Do you love the idea of an environmental fantasy? That premise instantly hooked by myself and one of my guest reviewers! And a series starter? What a combination! Keep reading this book review to find out if The Forever Sea is for you!
On the never-ending, miles-high expanse of prairie grasses known as the Forever Sea, Kindred Greyreach, hearthfire keeper and sailor aboard harvesting vessel The Errant, is just beginning to fit in with the crew of her new ship when she receives devastating news. Her grandmother–The Marchess, legendary captain and hearthfire keeper–has stepped from her vessel and disappeared into the sea.
But the note she leaves Kindred suggests this was not an act of suicide. Something waits in the depths, and the Marchess has set out to find it.
To follow in her grandmother’s footsteps, Kindred must embroil herself in conflicts bigger than she could imagine: a water war simmering below the surface of two cultures; the politics of a mythic pirate city floating beyond the edges of safe seas; battles against beasts of the deep, driven to the brink of madness; and the elusive promise of a world below the waves.
Kindred finds that she will sacrifice almost everything–ship, crew, and a life sailing in the sun–to discover the truth of the darkness that waits below the Forever Sea.
The Forever Sea is a masterful tale in which familiar concepts are redefined to construct an entirely new and colourful world. One of them is even illustrated on the (gorgeous!) cover: The ships themselves do not float on water, but instead are floating through blades of grass.

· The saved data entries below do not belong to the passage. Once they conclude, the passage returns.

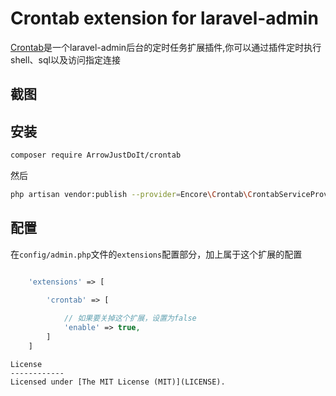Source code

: Crontab extension for laravel-admin
======

[Crontab](https://github.com/ArrowJustDoIt/Crontab)是一个laravel-admin后台的定时任务扩展插件,你可以通过插件定时执行shell、sql以及访问指定连接

## 截图


## 安装

```bash
composer require ArrowJustDoIt/crontab
```

然后
```bash
php artisan vendor:publish --provider=Encore\Crontab\CrontabServiceProvider
```

## 配置

在`config/admin.php`文件的`extensions`配置部分，加上属于这个扩展的配置
```php

    'extensions' => [

        'crontab' => [
        
            // 如果要关掉这个扩展，设置为false
            'enable' => true,
        ]
    ]

```
``````
License
------------
Licensed under [The MIT License (MIT)](LICENSE).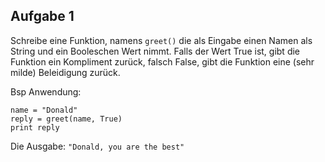 ## Aufgabe 1
Schreibe eine Funktion, namens `greet()` die als Eingabe einen Namen als String und ein Booleschen Wert nimmt.
Falls der Wert True ist, gibt die Funktion ein Kompliment zurück, falsch False, gibt die Funktion eine (sehr milde) Beleidigung zurück.

Bsp Anwendung:
```
name = "Donald"
reply = greet(name, True)
print reply
```
Die Ausgabe:
`"Donald, you are the best"`
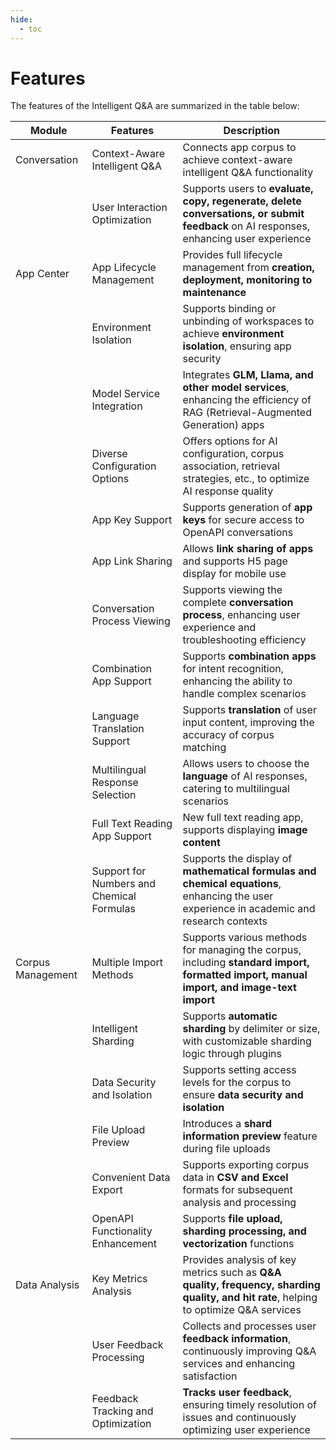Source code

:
 ```yaml
---
hide:
  - toc
---
```


# Features

The features of the Intelligent Q&A are summarized in the table below:

| Module | Features | Description |
| --- | ---- | --- |
| Conversation | Context-Aware Intelligent Q&A | Connects app corpus to achieve context-aware intelligent Q&A functionality |
| | User Interaction Optimization | Supports users to **evaluate, copy, regenerate, delete conversations, or submit feedback** on AI responses, enhancing user experience |
| App Center | App Lifecycle Management | Provides full lifecycle management from **creation, deployment, monitoring to maintenance** |
| | Environment Isolation | Supports binding or unbinding of workspaces to achieve **environment isolation**, ensuring app security |
| | Model Service Integration | Integrates **GLM, Llama, and other model services**, enhancing the efficiency of RAG (Retrieval-Augmented Generation) apps |
| | Diverse Configuration Options | Offers options for AI configuration, corpus association, retrieval strategies, etc., to optimize AI response quality |
| | App Key Support | Supports generation of **app keys** for secure access to OpenAPI conversations |
| | App Link Sharing | Allows **link sharing of apps** and supports H5 page display for mobile use |
| | Conversation Process Viewing | Supports viewing the complete **conversation process**, enhancing user experience and troubleshooting efficiency |
| | Combination App Support | Supports **combination apps** for intent recognition, enhancing the ability to handle complex scenarios |
| | Language Translation Support | Supports **translation** of user input content, improving the accuracy of corpus matching |
| | Multilingual Response Selection | Allows users to choose the **language** of AI responses, catering to multilingual scenarios |
| | Full Text Reading App Support | New full text reading app, supports displaying **image content** |
| | Support for Numbers and Chemical Formulas | Supports the display of **mathematical formulas and chemical equations**, enhancing the user experience in academic and research contexts |
| Corpus Management | Multiple Import Methods | Supports various methods for managing the corpus, including **standard import, formatted import, manual import, and image-text import** |
| | Intelligent Sharding | Supports **automatic sharding** by delimiter or size, with customizable sharding logic through plugins |
| | Data Security and Isolation | Supports setting access levels for the corpus to ensure **data security and isolation** |
| | File Upload Preview | Introduces a **shard information preview** feature during file uploads |
| | Convenient Data Export | Supports exporting corpus data in **CSV and Excel** formats for subsequent analysis and processing |
| | OpenAPI Functionality Enhancement | Supports **file upload, sharding processing, and vectorization** functions |
| Data Analysis | Key Metrics Analysis | Provides analysis of key metrics such as **Q&A quality, frequency, sharding quality, and hit rate**, helping to optimize Q&A services |
| | User Feedback Processing | Collects and processes user **feedback information**, continuously improving Q&A services and enhancing satisfaction |
| | Feedback Tracking and Optimization | **Tracks user feedback**, ensuring timely resolution of issues and continuously optimizing user experience |
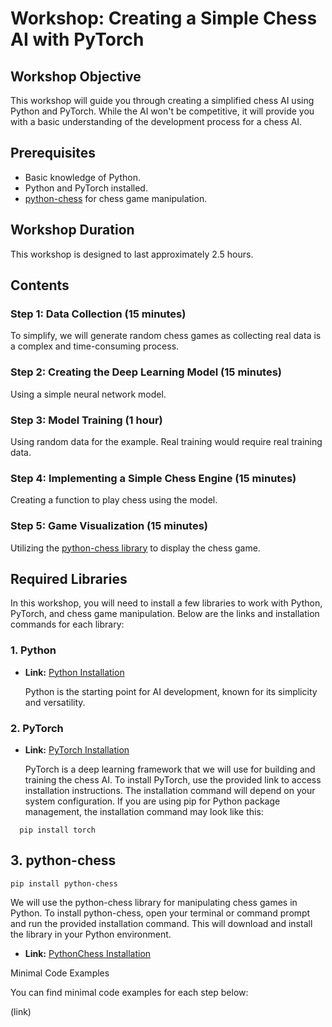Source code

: # Workshop: Creating a Simple Chess AI with PyTorch

## Workshop Objective

This workshop will guide you through creating a simplified chess AI using Python and PyTorch. While the AI won't be competitive, it will provide you with a basic understanding of the development process for a chess AI.

## Prerequisites

- Basic knowledge of Python.
- Python and PyTorch installed.
- [python-chess](https://python-chess.readthedocs.io/en/latest/) for chess game manipulation.

## Workshop Duration

This workshop is designed to last approximately 2.5 hours.

## Contents

### Step 1: Data Collection (15 minutes)

To simplify, we will generate random chess games as collecting real data is a complex and time-consuming process.

### Step 2: Creating the Deep Learning Model (15 minutes)

Using a simple neural network model.

### Step 3: Model Training (1 hour)

Using random data for the example. Real training would require real training data.

### Step 4: Implementing a Simple Chess Engine (15 minutes)

Creating a function to play chess using the model.

### Step 5: Game Visualization (15 minutes)

Utilizing the [python-chess library](https://python-chess.readthedocs.io/en/latest/) to display the chess game.

## Required Libraries

In this workshop, you will need to install a few libraries to work with Python, PyTorch, and chess game manipulation. Below are the links and installation commands for each library:

### 1. Python

- **Link:** [Python Installation](https://www.python.org/downloads/)

   Python is the starting point for AI development, known for its simplicity and versatility.

### 2. PyTorch

- **Link:** [PyTorch Installation](https://pytorch.org/get-started/locally/)

   PyTorch is a deep learning framework that we will use for building and training the chess AI. To install PyTorch, use the provided link to access installation instructions. The installation command will depend on your system configuration. If you are using pip for Python package management, the installation command may look like this:

```   pip install torch    ```


## 3. python-chess

 ```pip install python-chess```

We will use the python-chess library for manipulating chess games in Python. To install python-chess, open your terminal or command prompt and run the provided installation command. This will download and install the library in your Python environment.

- **Link:** [PythonChess Installation](https://python-chess.readthedocs.io/en/latest/)

Minimal Code Examples

You can find minimal code examples for each step below:

(link)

The story follows the young woman Kindred on her journey aboard a plant harvesting vessel. Together with her crewmates she must prove herself and navigate an increasingly hostile landscape of greedy politicians and bloodthirsty pirates.
I thoroughly enjoyed the book with all its new ideas and concepts. It just keeps on surprising you until the end. Kindred and her crewmates are likeable and I felt myself rooting for them towards the end.
Only the small interludes which might be used as connection point for future prequels felt a bit odd and I often times ended a reading session whenever one came up. But they are sparse and do not take anything away from this fabulous epic fantasy.